The required output is a word-for-word restatement of the material below, from the line with "2. Class를 상속 받아서 사용한다." through its last line, inclusive.

> **Given records**:
____________________
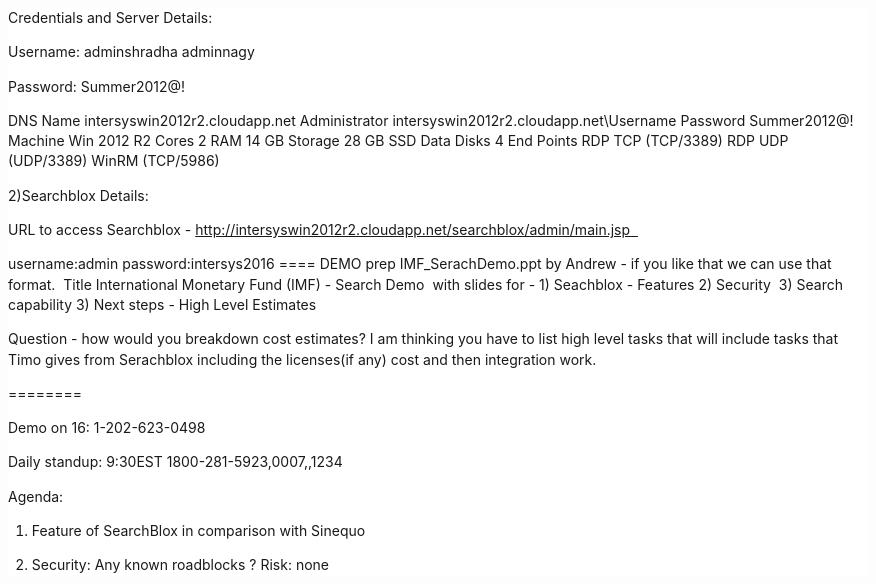 Credentials and Server Details:

Username:
adminshradha
adminnagy

Password:
Summer2012@!

DNS Name
intersyswin2012r2.cloudapp.net
Administrator
intersyswin2012r2.cloudapp.net\Username
Password
Summer2012@!
Machine
Win 2012 R2
Cores
2
RAM
14 GB
Storage
28 GB SSD
Data Disks
4
End Points
RDP TCP (TCP/3389)
RDP UDP (UDP/3389)
WinRM (TCP/5986)

2)Searchblox Details:

URL to access Searchblox - http://intersyswin2012r2.cloudapp.net/searchblox/admin/main.jsp  

username:admin password:intersys2016
==== DEMO prep
 IMF_SerachDemo.ppt by Andrew - if you like that we can use that format.  Title International Monetary Fund (IMF) - Search Demo  with slides for - 1) Seachblox - Features 2) Security  3) Search capability 3) Next steps - High Level Estimates

Question - how would you breakdown cost estimates? I am thinking you have to list high level tasks that will include tasks that Timo gives from Serachblox including the licenses(if any) cost and then integration work.





========

Demo on 16: 1-202-623-0498

Daily standup: 9:30EST  1800-281-5923,0007,,1234

Agenda:
1. Feature of SearchBlox in comparison with Sinequo

2. Security: 
Any known roadblocks ?  Risk: none
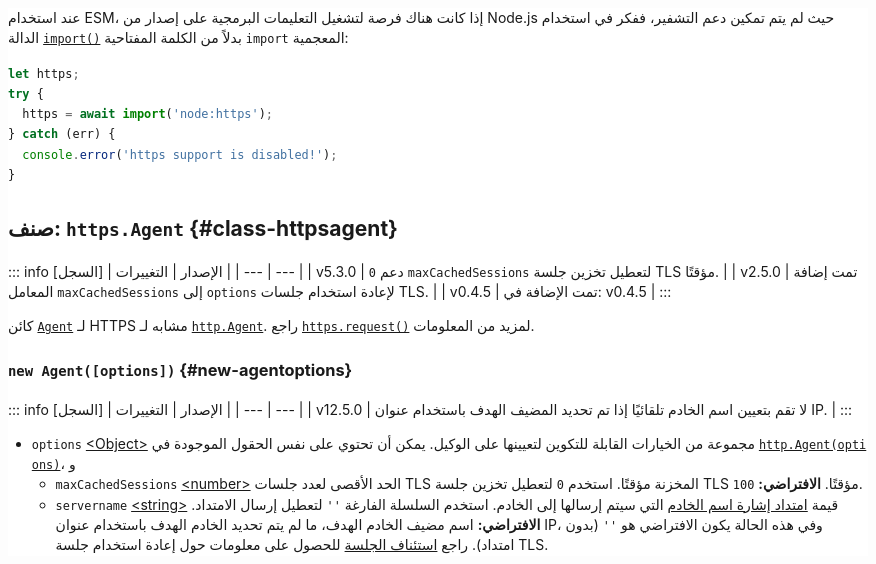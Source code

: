 عند استخدام ESM، إذا كانت هناك فرصة لتشغيل التعليمات البرمجية على إصدار من Node.js حيث لم يتم تمكين دعم التشفير، ففكر في استخدام الدالة [`import()`](https://developer.mozilla.org/en-US/docs/Web/JavaScript/Reference/Operators/import) بدلاً من الكلمة المفتاحية `import` المعجمية:

```js [ESM]
let https;
try {
  https = await import('node:https');
} catch (err) {
  console.error('https support is disabled!');
}
```
## صنف: `https.Agent` {#class-httpsagent}


::: info [السجل]
| الإصدار | التغييرات |
| --- | --- |
| v5.3.0 | دعم `0` `maxCachedSessions` لتعطيل تخزين جلسة TLS مؤقتًا. |
| v2.5.0 | تمت إضافة المعامل `maxCachedSessions` إلى `options` لإعادة استخدام جلسات TLS. |
| v0.4.5 | تمت الإضافة في: v0.4.5 |
:::

كائن [`Agent`](/ar/nodejs/api/https#class-httpsagent) لـ HTTPS مشابه لـ [`http.Agent`](/ar/nodejs/api/http#class-httpagent). راجع [`https.request()`](/ar/nodejs/api/https#httpsrequestoptions-callback) لمزيد من المعلومات.

### `new Agent([options])` {#new-agentoptions}


::: info [السجل]
| الإصدار | التغييرات |
| --- | --- |
| v12.5.0 | لا تقم بتعيين اسم الخادم تلقائيًا إذا تم تحديد المضيف الهدف باستخدام عنوان IP. |
:::

- `options` [\<Object\>](https://developer.mozilla.org/en-US/docs/Web/JavaScript/Reference/Global_Objects/Object) مجموعة من الخيارات القابلة للتكوين لتعيينها على الوكيل. يمكن أن تحتوي على نفس الحقول الموجودة في [`http.Agent(options)`](/ar/nodejs/api/http#new-agentoptions)، و 
    -  `maxCachedSessions` [\<number\>](https://developer.mozilla.org/en-US/docs/Web/JavaScript/Data_structures#Number_type) الحد الأقصى لعدد جلسات TLS المخزنة مؤقتًا. استخدم `0` لتعطيل تخزين جلسة TLS مؤقتًا. **الافتراضي:** `100`. 
    -  `servername` [\<string\>](https://developer.mozilla.org/en-US/docs/Web/JavaScript/Data_structures#String_type) قيمة [امتداد إشارة اسم الخادم](https://en.wikipedia.org/wiki/Server_Name_Indication) التي سيتم إرسالها إلى الخادم. استخدم السلسلة الفارغة `''` لتعطيل إرسال الامتداد. **الافتراضي:** اسم مضيف الخادم الهدف، ما لم يتم تحديد الخادم الهدف باستخدام عنوان IP، وفي هذه الحالة يكون الافتراضي هو `''` (بدون امتداد). راجع [استئناف الجلسة](/ar/nodejs/api/tls#session-resumption) للحصول على معلومات حول إعادة استخدام جلسة TLS. 
  
 

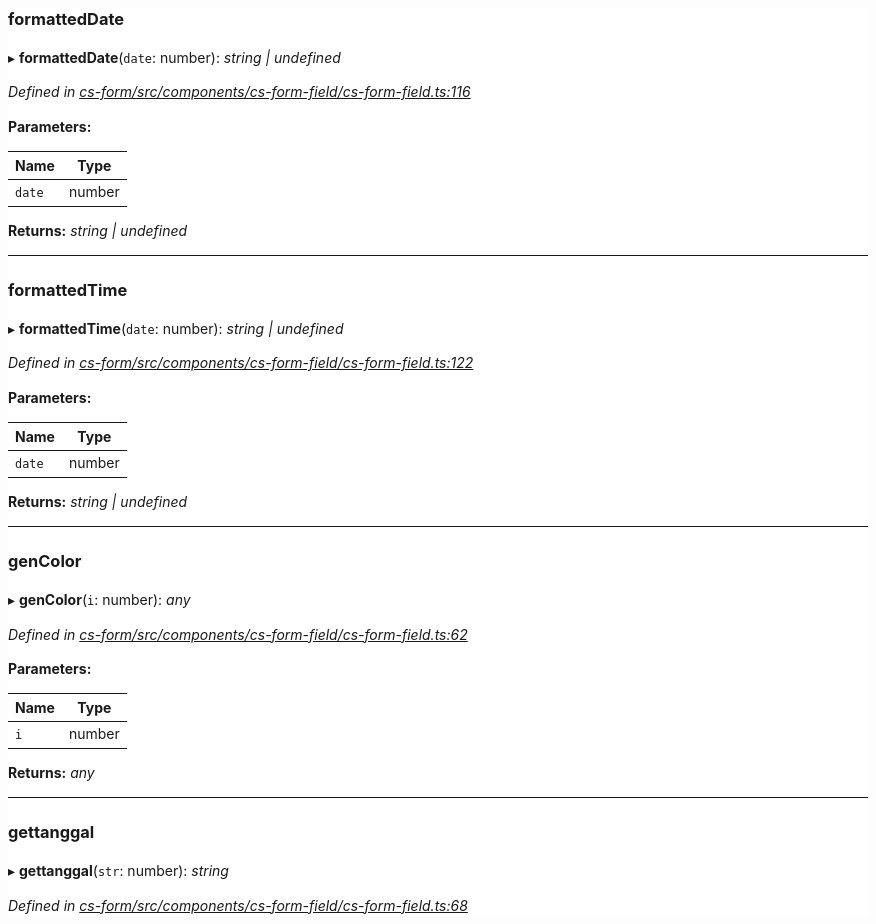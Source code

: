 ###  formattedDate

▸ **formattedDate**(`date`: number): *string | undefined*

*Defined in [cs-form/src/components/cs-form-field/cs-form-field.ts:116](https://github.com/RichardHovenkamp/csnext/blob/d817caa/packages/cs-form/src/components/cs-form-field/cs-form-field.ts#L116)*

**Parameters:**

Name | Type |
------ | ------ |
`date` | number |

**Returns:** *string | undefined*

___

###  formattedTime

▸ **formattedTime**(`date`: number): *string | undefined*

*Defined in [cs-form/src/components/cs-form-field/cs-form-field.ts:122](https://github.com/RichardHovenkamp/csnext/blob/d817caa/packages/cs-form/src/components/cs-form-field/cs-form-field.ts#L122)*

**Parameters:**

Name | Type |
------ | ------ |
`date` | number |

**Returns:** *string | undefined*

___

###  genColor

▸ **genColor**(`i`: number): *any*

*Defined in [cs-form/src/components/cs-form-field/cs-form-field.ts:62](https://github.com/RichardHovenkamp/csnext/blob/d817caa/packages/cs-form/src/components/cs-form-field/cs-form-field.ts#L62)*

**Parameters:**

Name | Type |
------ | ------ |
`i` | number |

**Returns:** *any*

___

###  gettanggal

▸ **gettanggal**(`str`: number): *string*

*Defined in [cs-form/src/components/cs-form-field/cs-form-field.ts:68](https://github.com/RichardHovenkamp/csnext/blob/d817caa/packages/cs-form/src/components/cs-form-field/cs-form-field.ts#L68)*
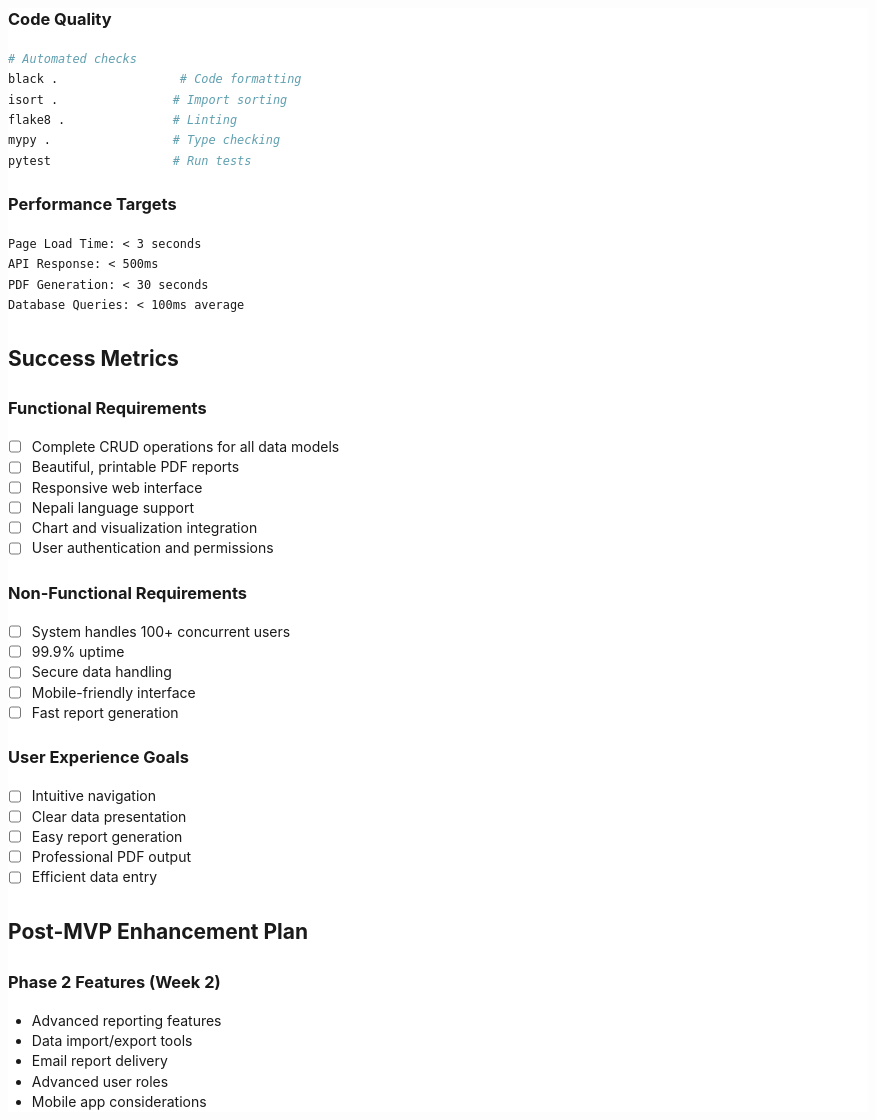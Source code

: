 ### Code Quality
```bash
# Automated checks
black .                 # Code formatting
isort .                # Import sorting
flake8 .               # Linting
mypy .                 # Type checking
pytest                 # Run tests
```

### Performance Targets
```
Page Load Time: < 3 seconds
API Response: < 500ms
PDF Generation: < 30 seconds
Database Queries: < 100ms average
```

## Success Metrics

### Functional Requirements
- [ ] Complete CRUD operations for all data models
- [ ] Beautiful, printable PDF reports
- [ ] Responsive web interface
- [ ] Nepali language support
- [ ] Chart and visualization integration
- [ ] User authentication and permissions

### Non-Functional Requirements
- [ ] System handles 100+ concurrent users
- [ ] 99.9% uptime
- [ ] Secure data handling
- [ ] Mobile-friendly interface
- [ ] Fast report generation

### User Experience Goals
- [ ] Intuitive navigation
- [ ] Clear data presentation
- [ ] Easy report generation
- [ ] Professional PDF output
- [ ] Efficient data entry

## Post-MVP Enhancement Plan

### Phase 2 Features (Week 2)
- Advanced reporting features
- Data import/export tools
- Email report delivery
- Advanced user roles
- Mobile app considerations
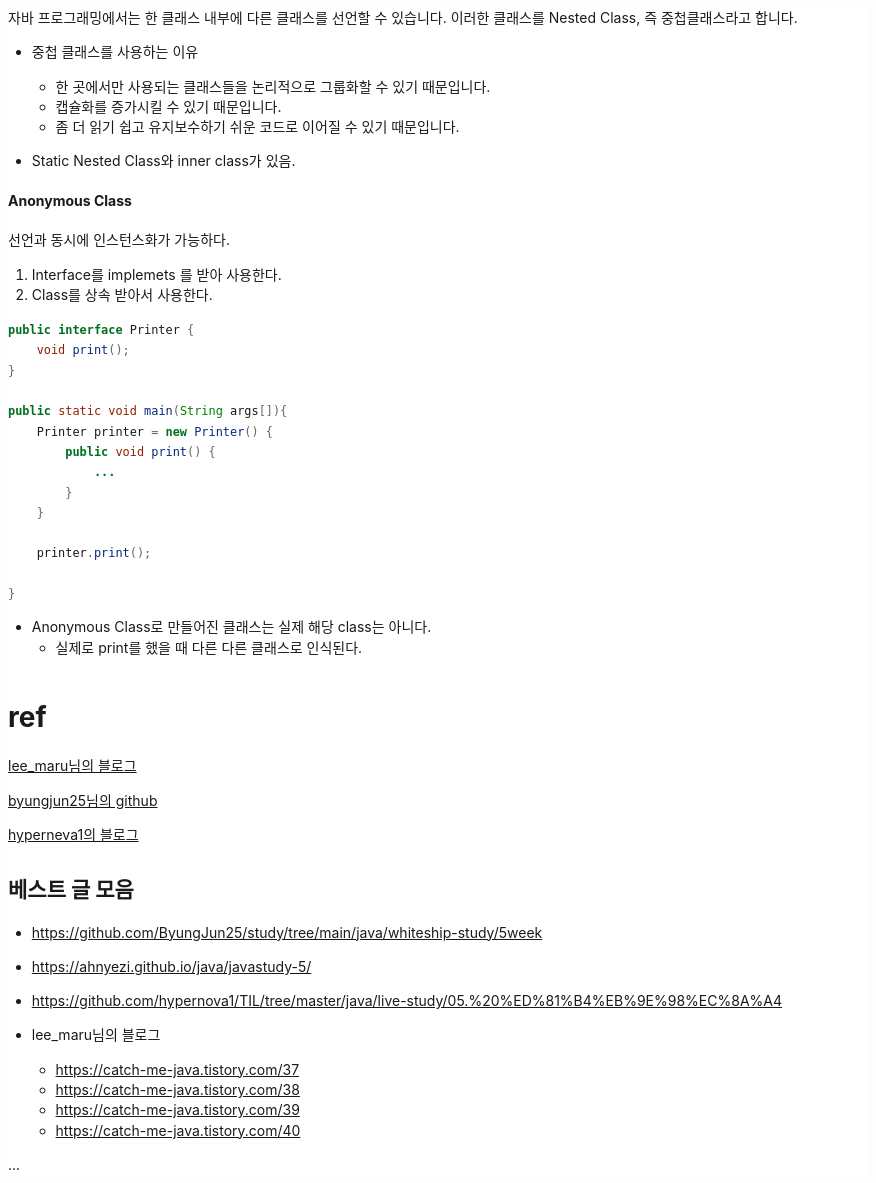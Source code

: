 자바 프로그래밍에서는 한 클래스 내부에 다른 클래스를 선언할 수 있습니다. 이러한 클래스를 Nested Class, 즉 중첩클래스라고 합니다.

- 중첩 클래스를 사용하는 이유
  - 한 곳에서만 사용되는 클래스들을 논리적으로 그룹화할 수 있기 때문입니다.
  - 캡슐화를 증가시킬 수 있기 때문입니다.
  - 좀 더 읽기 쉽고 유지보수하기 쉬운 코드로 이어질 수 있기 때문입니다.

- Static Nested Class와 inner class가 있음.

#### Anonymous Class
선언과 동시에 인스턴스화가 가능하다.

1. Interface를 implemets 를 받아 사용한다.
2. Class를 상속 받아서 사용한다.

``` java
public interface Printer {
    void print();
}

public static void main(String args[]){
    Printer printer = new Printer() {
        public void print() {
            ...
        }
    }

    printer.print();

}
```

- Anonymous Class로 만들어진 클래스는 실제 해당 class는 아니다.
  - 실제로 print를 했을 때 다른 다른 클래스로 인식된다.

# ref
[lee_maru님의 블로그](https://catch-me-java.tistory.com/37)

[byungjun25님의 github](https://github.com/ByungJun25/study/tree/main/java/whiteship-study/5week#this-%ED%82%A4%EC%9B%8C%EB%93%9C)

[hyperneva1의 블로그](https://github.com/hypernova1/TIL/tree/master/java/live-study/05.%20%ED%81%B4%EB%9E%98%EC%8A%A4)

## 베스트 글 모음
- https://github.com/ByungJun25/study/tree/main/java/whiteship-study/5week

- https://ahnyezi.github.io/java/javastudy-5/

- https://github.com/hypernova1/TIL/tree/master/java/live-study/05.%20%ED%81%B4%EB%9E%98%EC%8A%A4

- lee_maru님의 블로그
  - https://catch-me-java.tistory.com/37
  - https://catch-me-java.tistory.com/38
  - https://catch-me-java.tistory.com/39
  - https://catch-me-java.tistory.com/40

 ...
____________________
> **Answer for this exercise**:
2. Class를 상속 받아서 사용한다.

``` java
public interface Printer {
    void print();
}

public static void main(String args[]){
    Printer printer = new Printer() {
        public void print() {
            ...
        }
    }

    printer.print();

}
```

- Anonymous Class로 만들어진 클래스는 실제 해당 class는 아니다.
  - 실제로 print를 했을 때 다른 다른 클래스로 인식된다.

# ref
[lee_maru님의 블로그](https://catch-me-java.tistory.com/37)

[byungjun25님의 github](https://github.com/ByungJun25/study/tree/main/java/whiteship-study/5week#this-%ED%82%A4%EC%9B%8C%EB%93%9C)

[hyperneva1의 블로그](https://github.com/hypernova1/TIL/tree/master/java/live-study/05.%20%ED%81%B4%EB%9E%98%EC%8A%A4)

## 베스트 글 모음
- https://github.com/ByungJun25/study/tree/main/java/whiteship-study/5week

- https://ahnyezi.github.io/java/javastudy-5/

- https://github.com/hypernova1/TIL/tree/master/java/live-study/05.%20%ED%81%B4%EB%9E%98%EC%8A%A4

- lee_maru님의 블로그
  - https://catch-me-java.tistory.com/37
  - https://catch-me-java.tistory.com/38
  - https://catch-me-java.tistory.com/39
  - https://catch-me-java.tistory.com/40

 ...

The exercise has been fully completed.